So in the spirit of the holidays, I hope you all have a happy new year. And come mid-January, when the glow has worn off, I still want you to have a happy 2007.

But I can't vouch for February.

Wednesday, December 20, 2006

There Is A God!

There's a lot of injustice in the world. But in our litigious society where people get money for slipping on ice, spilling coffee or just falling down, the tides seem to be turning. Perhaps we're seeing a trend personal responsibility is more important than placing blame.

When the movie "Borat: Cultural Leanings of America for Make Benefit Glorious Nation of Kazakhstan" came out, millions of people were amused. This style of movie or reporting is nothing new. People are just amused when stupid people are ambushed and revealed to be the morons they really are. But not the two fraternity brothers from the University of South Carolina who sued everyone connected with the film because they looked like a couple of racist rednecks. And they don't want their scenes to appear in the DVD release of the film.

Well you know what the court said? I'm just paraphrasing here but the other day, the court said, "too fucking bad." Thank God.

We all wish we could take back things we've said. We've all hidden behind the "I was drunk at the time" shield. But in this age of You Tube and My Space, where the smallest of infractions can immediately be broadcast to millions of people, we need to be careful.

If you haven't seen the film, these three fraternity brothers (only 2 of them chose to sue) get drunk and talk about reinstituting slavery and disrespecting women and stuff like that. According to their lawyer, the scene cost one of the frat boys a job at a large corporation and the other one lost a choice internship. They've also been subjected to humiliation and ridicule. So why agree to appear on camera? They signed releases, right? Yes they did, but they thought that they were appearing in a foreign documentary that would not be screened in the United States.

Okay, I get it now. It was okay to say what they said because no one in the US would be seeing it. But since it was seen by millions in the US, the drunks must sue! In an increasingly smaller world, it is not beyond reason that this "foreign documentary" could be seen by any potential employer. Maybe a relative of an employer saw this thing on foreign TV and called his cousin to check it out. What I'm saying is that these boys are only suing because they got duped and they looked stupid at the same time. It was fine when it was foreign. Now that bad things have happened as a result, they want to blame others for the misfortune. Too fucking bad. You're a couple of redneck hicks whose beliefs don't jibe with many people anymore.

I just LOVE justice, don't you?

Monday, December 18, 2006

There's Been A Horrible Accid....Oh, It's Just Santa Claus

Maybe it's a regional thing or a cultural thing but I've never experienced holidays quite the way I've experienced them since I moved to New Jersey. They really take their holidays seriously around here. Perhaps things have changed out on Long Island as time has passed. I don't know. I do know that decorating doesn't begin and end with Christmas around here. But since it is the Christmas season (okay, holiday season), let's focus on that.

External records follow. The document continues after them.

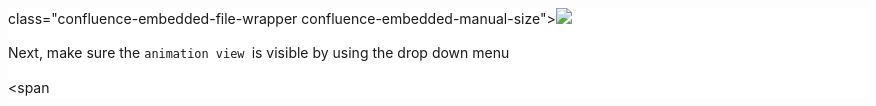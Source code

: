 class="confluence-embedded-file-wrapper confluence-embedded-manual-size"><img src="../../all_images/uarizona.atlassian.net/wiki/download/thumbnails/75989289/image2023-2-4_22-28-56_0.png " class="confluence-embedded-image" srcset="../../all_images/uarizona.atlassian.net/wiki/download/thumbnails/75989289/image2023-2-4_22-28-56_0.png 2x, ../../all_images/uarizona.atlassian.net/wiki/download/thumbnails/75989289/image2023-2-4_22-28-56_0.png 1x" height="250" /></span>

Next, make sure the `animation view `is visible by using the drop down
menu 

<span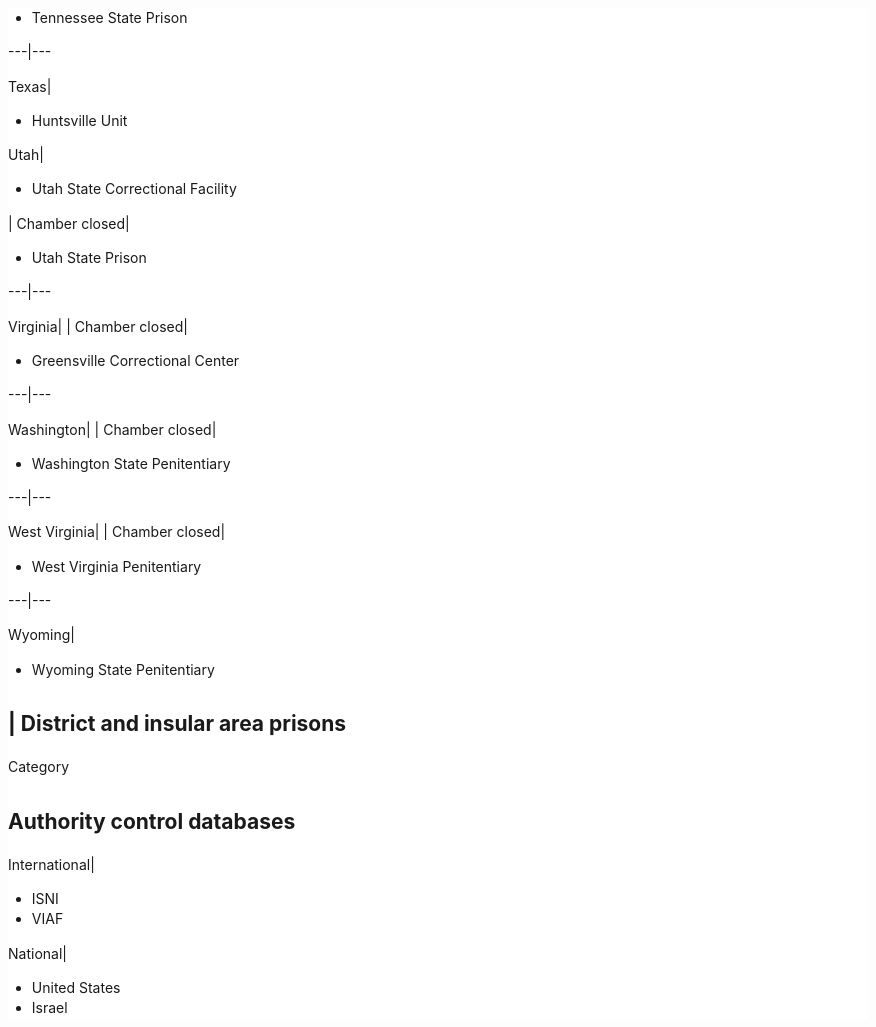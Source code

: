   * Tennessee State Prison

  
---|---  
  
Texas| 

  * Huntsville Unit

  
Utah| 

  * Utah State Correctional Facility

| Chamber closed| 

  * Utah State Prison

  
---|---  
  
Virginia| | Chamber closed| 

  * Greensville Correctional Center

  
---|---  
  
Washington| | Chamber closed| 

  * Washington State Penitentiary

  
---|---  
  
West Virginia| | Chamber closed| 

  * West Virginia Penitentiary

  
---|---  
  
Wyoming| 

  * Wyoming State Penitentiary

  
  
| **District and insular area prisons**  
---  
  
Category  
  
Authority control databases  
---  
International| 

  * ISNI
  * VIAF

  
National| 

  * United States
  * Israel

If you were in the vicinity of Lincoln Park, New Jersey, on Saturday the 16th and you needed emergency assistance, your call to 911 may have gone something like this:

Operator: Season greetings and thank you for calling 911. All operators are busy assisting other customers. Please hold and your call will be accepted by the next available operator.
You: (ex
asperated sigh followed by 2 choruses of "Silent Night.")
Operator: Th
ank you for holding, this is Liz. How may I...
You: I've
been in an accident! I need help!
Operator: Okay, no need to interrupt me. It is the holiday season, you know.
You: I'm bleeding! I need an ambulance!
Operator: Ooh, I'm sorry. All of our ambulances are out at the moment.

You: They're out?
Operator: Yup! Fire trucks, too! They're at Shop Rite. Santa's in town!
You: So?
Operator: So? We have to tell everyone! So we've dispatched all of our emergency vehicles to the parking lot of a shopping center so people and meet and greet Saint Nick.
You: What am I supposed to do?
Operator: I'm not the one who decided to have an accident on the day Santa came to Shop Rite.


And so on.


These crappy pictures don't do justice to the scene I witnessed last Saturday night (they looked so good on my camera phone). There were enough flashing lights and emergency vehicles to make one think that a major catastrophe had just occurred. But no such luck. No, it was just the town's way of bringing Santa Claus to town.
Maybe this happens near you as well. Fire trucks slowly drive through neighborhoods, sirens blaring. You run to the window to see if someone's been hurt or if some misfortune has befallen one of your neighbors. But what you see is some guy dressed as Santa Claus waving to the houses.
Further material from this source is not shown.